Dynamic order statistic: get k-th element in constant time?

Question

So, I'm trying to implement a Data Structure to handle Dynamic Order Statistic. The Data Structure has following operations:

add(x): inserts a new element with value x
get(k): returns the k-th smallest element: k = ceiling(n/a), where n = amount of elements in the data structure and a = constant factor.
reset: resets the whole datastructuer, i.e. the data structure is "empty after it

I implemented my data structure using a balanced AVL tree.
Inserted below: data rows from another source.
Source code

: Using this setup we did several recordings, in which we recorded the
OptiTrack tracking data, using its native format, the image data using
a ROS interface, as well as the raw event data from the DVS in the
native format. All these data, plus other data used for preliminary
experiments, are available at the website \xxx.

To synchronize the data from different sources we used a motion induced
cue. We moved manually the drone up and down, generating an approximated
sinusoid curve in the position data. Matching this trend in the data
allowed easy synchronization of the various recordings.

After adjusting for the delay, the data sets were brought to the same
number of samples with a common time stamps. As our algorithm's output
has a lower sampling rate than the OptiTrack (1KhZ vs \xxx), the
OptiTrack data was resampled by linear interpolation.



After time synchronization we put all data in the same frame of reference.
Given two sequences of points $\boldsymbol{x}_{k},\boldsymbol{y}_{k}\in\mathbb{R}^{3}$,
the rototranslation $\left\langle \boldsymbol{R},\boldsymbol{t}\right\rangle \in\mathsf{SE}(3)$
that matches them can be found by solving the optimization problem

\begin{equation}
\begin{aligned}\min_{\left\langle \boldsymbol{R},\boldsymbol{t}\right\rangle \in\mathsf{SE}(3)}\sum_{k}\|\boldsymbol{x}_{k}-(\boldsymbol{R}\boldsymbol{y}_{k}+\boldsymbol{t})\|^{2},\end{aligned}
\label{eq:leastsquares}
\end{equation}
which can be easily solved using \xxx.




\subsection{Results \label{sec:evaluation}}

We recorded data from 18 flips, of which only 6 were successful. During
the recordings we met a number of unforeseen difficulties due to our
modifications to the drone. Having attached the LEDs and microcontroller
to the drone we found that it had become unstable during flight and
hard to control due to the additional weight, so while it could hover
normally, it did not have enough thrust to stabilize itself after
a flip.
Using this the operations have following time complexity:

add(x): O(log(n))
get(k): O(log(n))

Here is my implemenation for the get(k) which uses O(log(n)) time:

public static int get(Node current, int k) {
    int l = tree.sizeLeft(current) + 1;
    if(k == l) {
        return current.value;
    } else if(k < l) {
        if(current.left == null) {
            return current.value;
        }
        return get(current.left, k);
    } else {
        if(current.right == null) {
            return current.value;
        }
        return get(current.right, k);
    }
}

And here's my implementation for the node class:

class Node {
int height, value, bal, size;   // bal = balanceFactor, size = amount of nodes in tree 
                                   rooted at current node
Node leftChild = null;
Node rightChild = null;

public Node(int val) {
    value = val;
    height = 1;
    size = 1; 
}

}

However, my task is to implement a data structure that can handle the above operations and only taking O(1) (constant) time for the operation get(k). (And add(x) still taking O(log(n)) time). Also, I'm not allowed to use a hashmap.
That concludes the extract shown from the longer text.